Un ejército de por lo menos 5 mil hombres armados espera en la frontera estadounidense a miles de pobres que llevan solo lo puesto, que caminan extenuados luego de recorrer miles de kilómetros y sortear en tres países toda una serie de obstáculos. Centroamericanos armados solo con la esperanza de encontrar vida lejos de la tierra que los vio nacer. Pero para Donald Trump, los migrantes son criminales. Por ello, hay que enfrentarlos con armas de guerra. El mandatario parece tener solo dos mecanismos de persuasión para los que ve como sus enemigos: el dinero y la amenaza. Ofreció una oportunidad a los soñadores si el Congreso le daba fondos para construir su muro. Amenaza a los países del Triángulo Norte con suspender la cooperación económica si no detienen la migración, al igual que amenazó a Palestina en enero de este año si no negociaba con Israel. Impone aranceles a productos extranjeros para evitar que compitan con los estadounidenses. Amenaza a China con una guerra comercial que tendría consecuencias planetarias.

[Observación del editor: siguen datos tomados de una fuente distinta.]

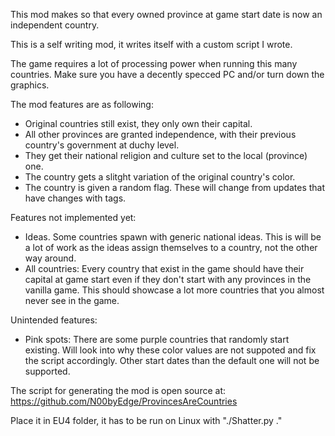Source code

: This mod makes so that every owned province at game start date is now an independent country.

This is a self writing mod, it writes itself with a custom script I wrote.

The game requires a lot of processing power when running this many countries. Make sure you have a decently specced PC and/or turn down the graphics.

The mod features are as following:
* Original countries still exist, they only own their capital.
* All other provinces are granted independence, with their previous country's government at duchy level.
* They get their national religion and culture set to the local (province) one.
* The country gets a slitght variation of the original country's color.
* The country is given a random flag. These will change from updates that have changes with tags.

Features not implemented yet:
* Ideas. Some countries spawn with generic national ideas. This is will be a lot of work as the ideas assign themselves to a country, not the other way around.
* All countries: Every country that exist in the game should have their capital at game start even if they don't start with any provinces in the vanilla game. This should showcase a lot more countries that you almost never see in the game.

Unintended features:
* Pink spots: There are some purple countries that randomly start existing. Will look into why these color values are not suppoted and fix the script accordingly.
Other start dates than the default one will not be supported.

The script for generating the mod is open source at:
https://github.com/N00byEdge/ProvincesAreCountries

Place it in EU4 folder, it has to be run on Linux with "./Shatter.py ."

El éxodo hacia el norte, tanto de hondureños como de salvadoreños, tiene años de existir. Se estima que cada día 300 personas migran de cada uno de estos países. Salen en silencio, buscando pasar inadvertidos, en grupos pequeños. En un mes emprenden camino anónimamente más personas que las que han captado la atención del mundo en los últimos días. La diferencia está en que en esta ocasión la migración se está dando a la luz pública, en colectivos visibles. Las caravanas son el resultado de una olla de presión que explotó; producto de la desesperación y desesperanza ante la violencia y la falta de oportunidades; expresión de la angustia y sufrimiento de gente que se ha cansado de esperar soluciones por parte de sus gobernantes. En este sentido, las caravanas exponen crudamente la dinámica de la exclusión social y económica, la inmoral y abismal desigualdad, y la indiferencia de la sociedad ante las necesidades de tantos.
Obviamente, las caravanas no son del agrado de los Gobiernos de sus países de origen, porque muestran sus fracasos e incapacidades. Por eso, tanto el Gobierno hondureño como el salvadoreño recurren a justificaciones similares para eximirse de responsabilidad por el éxodo de su gente. Pero las caravanas que dignifican a los migrantes no solo avergüenzan a los Gobiernos, sino también a la gran empresa privada. El fenómeno muestra que una sociedad que solo ofrece trabajo formal a menos de una cuarta parte de su población económicamente activa está condenada al fracaso. Una sociedad que paga un salario mínimo que no cubre las necesidades más elementales de la familia es insostenible. El capital centroamericano, vorazmente centrado en acumular ganancias sin importar el costo social, desecha a la gente, le muestra la puerta de salida.
A miles de desechados que han decidido marchar a un país que no los quiere, pero donde saben que hay oportunidades, es a los que espera el Ejército estadounidense, dispuesto a pararlos mediante cualquier medio, tal como ha expresado y ordenado Trump. Con los migrantes, ellos y ellas, con su peregrinar, con su dolor, con su empecinado sueño, nos solidarizamos una vez más. El Dios del pueblo que peregrinó en busca de vida, estamos seguros, los acompaña en su caminar.